? ?
Previous Entry Share Flag Next Entry


Last night we went to Jordan Hall to hear Dubravka Tomsic play Mozart, Scarlatti, Prokofiev, Srebotnjak, Brahms, and Beethoven. Quite a concert it was. The Beethoven was the Appassionata, a magnificent piece that she played with great drama. Our seats were on the side fairly close so we had a good view of her hands and the keyboard. The ending was a bit like watching a bunch of skilled acrobats at the circus. The Brahms included Intermezzo in A Major Opus 118 #2 which I hear often since it is one that rsc plays.

She played a few encores - several unidentifiable. These days I'd be perfectly happy with no encores especially when the finale is something like the Appassionata. I do remember one of the very first concerts I went to on my own when I was a kid - Walter Gieseking at Carnegie Hall. He played 10-12 encores and it was really exciting to me especially since I didn't know that there was such a thing as encores.

Alojz Srebotnjak is Tomsic's husband. In the program notes (which he authored - perhaps the standard program note author Steven Ledbetter wasn't familiar with him) the first sentence was: "Alojz Srebotnjak is considered one of Slovenia's pre-eminent contemporary composers." The rest of the note was factual and included a description of the piece (Macedonian Dances). On the other hand there probably aren't many Slovenian Composers - Wikipedia lists 29 and Srebotnjak isn't included in the set.
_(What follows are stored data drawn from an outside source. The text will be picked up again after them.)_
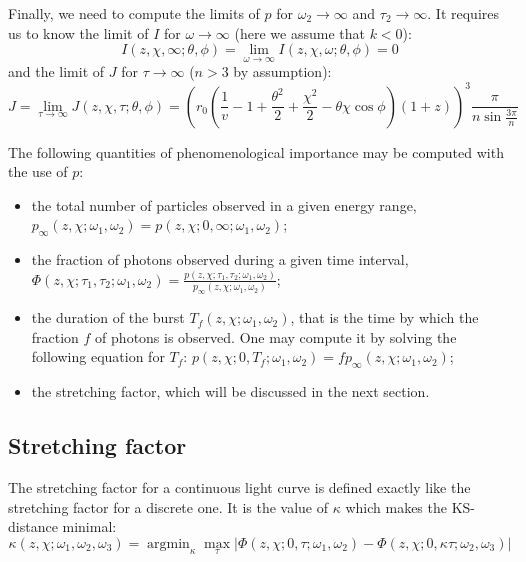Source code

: \documentclass[manuscript]{aastex}
\DeclareMathOperator*{\argmin}{argmin}
\begin{document}
Finally, we need to compute the limits of $p$ for $\omega_2
\rightarrow \infty$ and $\tau_2 \rightarrow \infty$. It requires us to
know the limit of $I$ for $\omega \rightarrow \infty$ (here we assume that
$k < 0$):
\begin{equation}
I\left(z,\chi,\infty;\theta,\phi\right) = \lim_{\omega \rightarrow \infty} I\left(z,\chi,\omega;\theta,\phi\right) = 0
\end{equation}
and the limit of $J$ for $\tau \rightarrow \infty$ ($n > 3$ by assumption):
\begin{equation}
J = \lim_{\tau \rightarrow \infty} J\left(z,\chi,\tau;\theta,\phi\right) = \left(r_0 \left( \frac{1}{v} -  1 + \frac{\theta^2}{2} + \frac{\chi^2}{2} - \theta\chi\cos\phi \right) \left(1+z\right)\right)^3 \frac{\pi}{n\sin\frac{3\pi}{n}}
\end{equation}

The following quantities of phenomenological importance may be
computed with the use of $p$:
\begin{itemize}
\item{the total number of particles observed in a given energy range,
  $p_\infty\left(z,\chi; \omega_1,\omega_2\right) = p\left( z,\chi;
  0,\infty; \omega_1,\omega_2 \right)$;}
\item{the fraction of photons observed during a given time interval,
  $\Phi\left(z,\chi; \tau_1,\tau_2; \omega_1,\omega_2\right) =
  \frac{p\left( z,\chi; \tau_1,\tau_2;
    \omega_1,\omega_2\right)}{p_\infty\left( z,\chi; \omega_1,\omega_2
    \right)}$;}
\item{the duration of the burst $T_f\left( z,\chi;\omega_1,\omega_2
  \right)$, that is the time by which the fraction $f$ of photons is
  observed. One may compute it by solving the following equation for
  $T_f$: $p\left( z,\chi; 0,T_f; \omega_1,\omega_2\right) = f
  p_\infty\left( z,\chi; \omega_1,\omega_2 \right)$;}
\item{the stretching factor, which will be discussed in the next
  section.}
\end{itemize}

\subsection{Stretching factor}
The stretching factor for a continuous light curve is defined exactly
like the stretching factor for a discrete one. It is the value of
$\kappa$ which makes the KS-distance minimal:
\begin{equation}
\kappa\left(z,\chi; \omega_1, \omega_2, \omega_3\right) = \argmin_\kappa \max_\tau\left| \Phi\left(z,\chi; 0,\tau; \omega_1,\omega_2\right) - \Phi\left( z,\chi; 0,\kappa \tau; \omega_2,\omega_3 \right) \right|
\end{equation}
\end{document}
This got me into the question about whether being pre-eminent is more eminent than eminent or the state prior to becoming eminent. And then there would be post-eminent for those people who have fallen out of favor. When commenting on this interpretation to Robert after he rolled his eyes I heard the phrase "normal people who use english to communicate"... as part of his response.

  • 1
program and encores are listed here: In case the link goes away, the encores were:
Scarlatti - Sonata in G Major
Chopin - Waltz in C# minor
Villa-Lobos - "Le Polichinelle"
Bach-Siloti - Prelude in B minor

Walter Gieseking at Carnegie Hall. He played 10-12 encores and it was really exciting

Of course, it was Walter Gieseking. I imagine everything he played was very exciting.

Alas, I've never had the pleasure of hearing the Appassionata live. It is perhaps my favorite Beethoven sonata, though.